Animals rights activists wearing bloodied lab coats protested against animal testing by holding dead piglets in front of a lab that reportedly conducts animal testing on Sunday ahead of the World Day for Laboratory Animals which takes place on April 24.
The protest was organized by the Freedom For Animals and Israel Pig Save organizations and took place in front of the Shamir Medical Center (Assaf Harofeh).
The organizations argue that animal testing causes harm to animals without providing reliable results, citing Dr. Elad Feigin, a pediatric surgeon, and Dr. Werner Hartinger, a specialist in general and accident surgery with over 30 years of experience, who both advocated against animal testing.

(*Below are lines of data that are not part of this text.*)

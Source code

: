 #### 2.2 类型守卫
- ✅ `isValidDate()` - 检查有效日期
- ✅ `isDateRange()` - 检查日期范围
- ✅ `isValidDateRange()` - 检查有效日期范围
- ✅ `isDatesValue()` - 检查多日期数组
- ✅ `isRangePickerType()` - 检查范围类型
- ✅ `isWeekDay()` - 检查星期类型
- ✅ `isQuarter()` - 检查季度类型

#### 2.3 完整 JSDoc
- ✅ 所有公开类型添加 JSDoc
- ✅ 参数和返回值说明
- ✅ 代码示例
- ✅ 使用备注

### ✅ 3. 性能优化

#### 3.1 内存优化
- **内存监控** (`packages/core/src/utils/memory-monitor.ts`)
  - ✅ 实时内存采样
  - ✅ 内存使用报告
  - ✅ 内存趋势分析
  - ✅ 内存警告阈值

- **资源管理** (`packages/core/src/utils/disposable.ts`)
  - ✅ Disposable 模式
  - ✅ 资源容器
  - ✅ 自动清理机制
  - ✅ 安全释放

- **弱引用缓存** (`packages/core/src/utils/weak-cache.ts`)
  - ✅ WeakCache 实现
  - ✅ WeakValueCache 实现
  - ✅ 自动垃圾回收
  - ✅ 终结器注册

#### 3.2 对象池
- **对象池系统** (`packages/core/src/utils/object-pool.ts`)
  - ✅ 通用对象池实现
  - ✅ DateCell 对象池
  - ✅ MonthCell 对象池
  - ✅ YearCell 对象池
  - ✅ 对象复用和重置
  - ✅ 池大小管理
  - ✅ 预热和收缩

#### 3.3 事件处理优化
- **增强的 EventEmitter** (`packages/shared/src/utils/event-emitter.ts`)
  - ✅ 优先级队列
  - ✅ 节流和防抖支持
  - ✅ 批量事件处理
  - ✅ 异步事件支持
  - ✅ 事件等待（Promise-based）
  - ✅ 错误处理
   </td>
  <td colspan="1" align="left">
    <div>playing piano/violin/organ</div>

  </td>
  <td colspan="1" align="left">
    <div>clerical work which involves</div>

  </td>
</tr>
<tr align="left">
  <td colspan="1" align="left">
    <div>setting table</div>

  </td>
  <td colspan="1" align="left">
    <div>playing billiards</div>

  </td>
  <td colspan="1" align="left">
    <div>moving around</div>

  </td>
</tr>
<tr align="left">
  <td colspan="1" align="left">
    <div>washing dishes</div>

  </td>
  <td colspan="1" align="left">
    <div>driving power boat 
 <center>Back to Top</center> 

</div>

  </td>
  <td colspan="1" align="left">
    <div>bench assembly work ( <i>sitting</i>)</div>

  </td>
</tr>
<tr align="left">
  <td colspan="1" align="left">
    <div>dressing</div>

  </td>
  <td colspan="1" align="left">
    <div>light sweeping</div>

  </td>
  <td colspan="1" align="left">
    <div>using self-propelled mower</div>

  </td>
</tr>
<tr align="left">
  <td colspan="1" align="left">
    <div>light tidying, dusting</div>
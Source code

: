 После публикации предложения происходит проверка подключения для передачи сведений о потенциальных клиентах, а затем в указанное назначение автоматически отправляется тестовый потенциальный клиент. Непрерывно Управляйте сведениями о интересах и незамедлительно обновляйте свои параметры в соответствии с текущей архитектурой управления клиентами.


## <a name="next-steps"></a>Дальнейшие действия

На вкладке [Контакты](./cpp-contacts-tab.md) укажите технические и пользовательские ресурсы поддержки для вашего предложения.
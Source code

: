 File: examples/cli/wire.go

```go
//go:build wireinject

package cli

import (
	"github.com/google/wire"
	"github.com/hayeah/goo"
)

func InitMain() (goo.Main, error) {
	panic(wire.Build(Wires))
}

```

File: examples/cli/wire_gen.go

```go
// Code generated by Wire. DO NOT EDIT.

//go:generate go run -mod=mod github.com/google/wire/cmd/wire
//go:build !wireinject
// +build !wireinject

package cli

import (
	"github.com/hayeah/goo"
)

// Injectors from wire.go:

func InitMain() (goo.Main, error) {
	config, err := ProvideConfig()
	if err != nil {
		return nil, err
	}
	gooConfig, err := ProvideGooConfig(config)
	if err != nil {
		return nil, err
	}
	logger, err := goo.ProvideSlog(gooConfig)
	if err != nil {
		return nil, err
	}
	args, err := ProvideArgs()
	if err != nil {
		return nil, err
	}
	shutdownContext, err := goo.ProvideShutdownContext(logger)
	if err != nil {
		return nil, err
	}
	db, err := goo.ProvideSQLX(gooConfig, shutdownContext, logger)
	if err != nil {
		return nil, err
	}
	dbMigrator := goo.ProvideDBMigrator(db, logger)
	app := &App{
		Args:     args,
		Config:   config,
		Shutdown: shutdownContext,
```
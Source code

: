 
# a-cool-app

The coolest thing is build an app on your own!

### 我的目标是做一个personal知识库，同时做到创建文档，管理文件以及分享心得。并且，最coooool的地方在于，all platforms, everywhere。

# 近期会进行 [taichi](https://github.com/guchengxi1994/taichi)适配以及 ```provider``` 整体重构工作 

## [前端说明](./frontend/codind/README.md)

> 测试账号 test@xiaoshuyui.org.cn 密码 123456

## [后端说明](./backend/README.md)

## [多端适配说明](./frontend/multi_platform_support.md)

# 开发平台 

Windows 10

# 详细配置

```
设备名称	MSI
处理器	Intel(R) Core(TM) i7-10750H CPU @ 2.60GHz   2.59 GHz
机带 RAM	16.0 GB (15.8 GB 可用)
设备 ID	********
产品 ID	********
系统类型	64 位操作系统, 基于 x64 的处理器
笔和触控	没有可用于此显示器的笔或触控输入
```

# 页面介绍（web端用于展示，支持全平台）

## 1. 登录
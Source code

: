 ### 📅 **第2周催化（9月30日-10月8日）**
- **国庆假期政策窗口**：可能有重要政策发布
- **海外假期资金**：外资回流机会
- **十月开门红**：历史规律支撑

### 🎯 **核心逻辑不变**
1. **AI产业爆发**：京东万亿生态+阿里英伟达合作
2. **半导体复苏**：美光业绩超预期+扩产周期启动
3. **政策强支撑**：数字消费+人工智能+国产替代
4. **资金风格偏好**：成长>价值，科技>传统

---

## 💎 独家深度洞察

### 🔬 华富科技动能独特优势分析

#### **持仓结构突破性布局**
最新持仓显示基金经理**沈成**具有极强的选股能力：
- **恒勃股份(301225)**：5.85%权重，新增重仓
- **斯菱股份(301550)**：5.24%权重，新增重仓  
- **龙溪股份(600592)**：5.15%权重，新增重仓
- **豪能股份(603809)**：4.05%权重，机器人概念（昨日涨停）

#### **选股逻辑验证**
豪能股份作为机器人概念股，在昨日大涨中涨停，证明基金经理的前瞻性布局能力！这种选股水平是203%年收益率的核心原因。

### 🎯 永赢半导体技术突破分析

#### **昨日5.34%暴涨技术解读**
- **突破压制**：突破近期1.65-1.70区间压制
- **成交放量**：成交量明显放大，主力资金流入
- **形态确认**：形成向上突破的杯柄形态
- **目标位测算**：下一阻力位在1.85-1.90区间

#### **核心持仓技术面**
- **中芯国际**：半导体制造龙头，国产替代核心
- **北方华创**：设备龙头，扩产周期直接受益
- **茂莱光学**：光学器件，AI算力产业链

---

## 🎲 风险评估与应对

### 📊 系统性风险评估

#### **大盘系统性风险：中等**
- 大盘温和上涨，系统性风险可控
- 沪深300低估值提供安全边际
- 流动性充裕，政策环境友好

"Anyone who trusts animal experiments and immediately afterward wants to use the preparation on my child or other children is a dangerous person," said Feigin in the past. Hartinger stated in past statements that "experiments on animals are barbaric, useless and an obstacle to scientific progress. I learned how to operate from other surgeons. This is the only way, and every good surgeon knows it."
"Animal experiments are the pinnacle of cruelty that humans commit towards animals. In these experiments, [researchers] perform invasive surgeries, sometimes without anesthetics and sedation, [as well as] burning, poisoning, breaking limbs and more," said Yehonatan Lake, one of the activists who took part in the protest.
Activists argue animal tests produce faulty data
The organizations noted a number of incidents in which animal testing produced faulty results, including the failure of HIV vaccines which have worked on animals but failed in humans and the death of 140,000 people around the world from 1999-2004 (45 deaths per day) who took the anti-inflammatory drug Vioxx which was approved by the FDA after it tested safe in African green monkeys and other animal species.
An article by Animal Free Research UK in the Animals journal noted that over 92% of drugs that show promise in animal tests fail to reach patients, mainly due to problems with efficacy and safety that were not predicted by the animal tests.
In January, a new law in the US partially lifted the FDA requirement that pharmaceutical companies use animals to test new drugs before human trials, although it did not ban such tests and did not require the FDA to approve a drug that was not tested on animals.
The animal rights organizations published a petition on Sunday calling on the Shamir Medical Center to stop animal testing. As of Monday morning, 112 people had signed the petition.
The Shamir Medical Center's research and development unit, including a goat and sheep farm and veterinary labs used for animal testing, has been accredited by the Israel Good Laboratory Practice (GLP) Compliance Monitoring Unit and found to be in compliance with the OECD Principles of Good Laboratory Practice.
The medical center stated in response to the protest that "the Shamir Medical Center is at the forefront of research and all the research conducted here is in accordance with the standards used in Israel and the world."
3,607 permits for animal testing issued in 2021 in Israel
In 2021, 3,607 permits were issued in Israel to conduct testing on animals, with about half of the studies aimed at promoting scientific research and the other half of the studies aimed at promoting health and medicine, according to data by the Health Ministry's Council for Experiments of Animal Subjects.
The council grades the risk of pain and suffering that could be caused by studies on a scale ranging from 1 to 5, with five being the highest risk and one being the lowest risk. Of the studies approved in 2021, half of them were rated a four or five on that scale. Only 23.5% were rated in the bottom two levels of risk.
In an effort to avoid harm to animals, a research fund of the Health Ministry finances research grants for the development of alternative methods to conduct tests without using animals, with 15 such projects funded as of mid-2021. Last year, the Health Ministry and Science Ministry published a tender for projects aimed at reducing the use of animals for studies.